Ask Oz and Roizen: Why You Need a Flu Shot and the Dangers of Gun Ownership With Dementia

Learn what the experts have to say on these important topics.

Ask Oz and Roizen: Why You Need a Flu Shot and the Dangers of Gun Ownership With Dementia

Q: My eight-year-old daughter and I got our flu shots and then got sick anyway. I think next year we’ll skip it. What’s the use?
— Carolina B., New York, NY

A: It’s not fair to blame the flu vaccine. There are several viruses out there that are not influenza: respiratory syncytial virus (or RSV), rhinovirus, croup and the common cold. You may have had one of those common infections and your flu vaccine may be protecting you and your daughter even now. Plus, it has many remarkable benefits—including, but not limited to, preventing the flu or lessening its impact.

For example, a recent Danish study found that kids who experience a bad enough infection to require hospitalization are at an 83 percent higher risk of developing a mental disorder and a 42 percent higher risk of using psychotropic medications. The flu qualifies as one of those potentially hospital-serious infections. You want to help your child dodge those risks for sure! And we wonder… could that be related to another study from the UK that identified a rise in anxiety among British children, where many kids don’t receive flu vaccines?

Adults are also at risk if they skip the shot—and a survey shows over half of all adults are not currently vaccinated against the flu, and four in ten don’t intend to get vaccinated. That’s a shame. A 2013 study of randomized clinical trials published in JAMA showed that “influenza vaccine was associated with a lower risk of major adverse cardiovascular events… The greatest treatment effect was seen among the highest-risk patients with more active coronary disease.”

So, young and old, remember the saying: “For want of a horseshoe nail, the kingdom was lost.” It means if you ignore first steps, one thing leads to another, until the end result is not what you want. The same thing can be said about skipping your flu shot. It’s not too late to get yours.

Q: My dad has a rifle, a shotgun and a few pistols. He’s 82 and was a competitive marksman back in the day. But I just heard about a healthcare worker who was shot by an 80-year-old in her care. She’d been with him five days a week for several months. Should I ask him if I can have his guns? 
— Jack K., Seattle, WA

A: As our population grows older, the problem that comes along with the combination of dementia and guns needs attention. Forty-five percent of people 65 and older have guns in their household, according to a 2017 Pew Research Center survey, while nine percent of Americans 65 and older are diagnosed with dementia—and many others suffer from reduced cognition and mobility issues. The combination has become such a problem that a non-profit Alzheimer’s volunteer group in San Diego has decided not to send volunteers into homes with weapons after discovering that 25 to 30 percent of the households their “helpers” visited had guns.
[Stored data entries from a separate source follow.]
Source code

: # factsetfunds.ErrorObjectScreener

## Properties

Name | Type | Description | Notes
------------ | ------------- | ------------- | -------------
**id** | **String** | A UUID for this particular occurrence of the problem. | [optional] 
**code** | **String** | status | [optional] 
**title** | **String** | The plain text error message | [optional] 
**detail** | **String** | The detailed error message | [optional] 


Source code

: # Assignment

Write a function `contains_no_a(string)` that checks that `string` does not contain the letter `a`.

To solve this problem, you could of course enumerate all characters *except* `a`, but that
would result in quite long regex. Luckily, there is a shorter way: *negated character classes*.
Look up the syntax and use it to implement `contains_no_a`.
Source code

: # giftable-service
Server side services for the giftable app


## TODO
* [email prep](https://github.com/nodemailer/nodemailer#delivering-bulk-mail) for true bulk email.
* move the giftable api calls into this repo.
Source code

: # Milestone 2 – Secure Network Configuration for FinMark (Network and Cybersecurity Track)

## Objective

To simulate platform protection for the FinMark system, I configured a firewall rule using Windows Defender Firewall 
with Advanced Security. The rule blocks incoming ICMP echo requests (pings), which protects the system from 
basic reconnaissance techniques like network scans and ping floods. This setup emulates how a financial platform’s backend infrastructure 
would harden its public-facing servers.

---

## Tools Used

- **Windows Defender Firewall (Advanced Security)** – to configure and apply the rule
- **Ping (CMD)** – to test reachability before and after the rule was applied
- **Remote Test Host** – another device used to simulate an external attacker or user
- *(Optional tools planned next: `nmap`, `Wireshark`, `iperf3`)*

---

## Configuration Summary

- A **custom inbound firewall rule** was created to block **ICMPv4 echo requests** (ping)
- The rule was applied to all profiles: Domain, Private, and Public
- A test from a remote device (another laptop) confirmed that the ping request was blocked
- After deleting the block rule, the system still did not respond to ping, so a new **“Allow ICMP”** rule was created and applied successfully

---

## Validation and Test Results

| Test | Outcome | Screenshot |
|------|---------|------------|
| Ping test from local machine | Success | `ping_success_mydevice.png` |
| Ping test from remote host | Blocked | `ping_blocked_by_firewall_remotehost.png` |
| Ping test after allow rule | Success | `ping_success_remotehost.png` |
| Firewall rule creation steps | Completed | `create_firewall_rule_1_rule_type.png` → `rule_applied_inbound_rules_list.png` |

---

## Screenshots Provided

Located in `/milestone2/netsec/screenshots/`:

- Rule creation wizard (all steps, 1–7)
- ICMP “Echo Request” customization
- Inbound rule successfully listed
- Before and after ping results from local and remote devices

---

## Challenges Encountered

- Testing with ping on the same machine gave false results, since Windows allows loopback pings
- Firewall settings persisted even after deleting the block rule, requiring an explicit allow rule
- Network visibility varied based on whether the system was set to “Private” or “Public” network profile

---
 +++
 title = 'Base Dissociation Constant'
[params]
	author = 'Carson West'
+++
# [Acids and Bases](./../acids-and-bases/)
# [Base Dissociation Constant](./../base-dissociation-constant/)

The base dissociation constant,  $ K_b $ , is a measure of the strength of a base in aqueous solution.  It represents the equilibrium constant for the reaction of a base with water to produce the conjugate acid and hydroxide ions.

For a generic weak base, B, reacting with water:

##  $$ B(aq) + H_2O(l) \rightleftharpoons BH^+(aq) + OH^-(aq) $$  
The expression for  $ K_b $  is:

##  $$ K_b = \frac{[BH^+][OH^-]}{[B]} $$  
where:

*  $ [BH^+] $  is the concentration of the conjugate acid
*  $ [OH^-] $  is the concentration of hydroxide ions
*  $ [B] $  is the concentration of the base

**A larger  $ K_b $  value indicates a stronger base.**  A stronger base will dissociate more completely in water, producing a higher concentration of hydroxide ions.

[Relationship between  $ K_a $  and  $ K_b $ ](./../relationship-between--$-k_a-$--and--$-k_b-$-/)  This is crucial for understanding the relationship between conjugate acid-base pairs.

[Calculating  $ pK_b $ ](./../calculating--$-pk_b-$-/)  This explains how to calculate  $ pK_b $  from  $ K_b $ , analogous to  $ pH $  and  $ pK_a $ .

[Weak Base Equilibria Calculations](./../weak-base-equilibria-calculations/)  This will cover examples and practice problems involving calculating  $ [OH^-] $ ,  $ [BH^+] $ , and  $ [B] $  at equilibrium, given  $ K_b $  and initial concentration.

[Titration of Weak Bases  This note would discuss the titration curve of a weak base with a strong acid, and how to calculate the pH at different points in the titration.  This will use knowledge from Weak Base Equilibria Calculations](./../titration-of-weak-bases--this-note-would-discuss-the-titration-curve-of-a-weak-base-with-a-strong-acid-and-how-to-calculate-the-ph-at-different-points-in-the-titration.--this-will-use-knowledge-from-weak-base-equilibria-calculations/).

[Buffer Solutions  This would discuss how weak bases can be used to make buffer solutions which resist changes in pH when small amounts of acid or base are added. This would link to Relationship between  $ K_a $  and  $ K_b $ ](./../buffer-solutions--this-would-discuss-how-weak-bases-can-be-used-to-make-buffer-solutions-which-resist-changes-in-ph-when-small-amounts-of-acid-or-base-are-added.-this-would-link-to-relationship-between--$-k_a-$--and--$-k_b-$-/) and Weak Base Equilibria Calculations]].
Security is one of biggest reasons why people own guns. But when older people start to experience cognition and other physical challenges, imagined threats can seem all too real. Remember the episode on The Sopranos in which Junior (Dominic Chianese) walks into the kitchen and shoots his nephew Tony (James Gandolfini) while he’s making pasta, thinking he’s an intruder?

An article published in the Annals of Internal Medicine voiced doctors’ concerns about the risk of suicide by gun owners with dementia. According to the CDC, the suicide rate in the US is highest among those 65 and older, and firearms are the most common method.

AARP suggests families draw up an advance directive (sort of a healthcare proxy) for a firearm retirement date. Another suggestion is to put any ammunition under (your) lock and key. So, now that you’re armed with this information, sit down with your dad and have a frank discussion about his guns.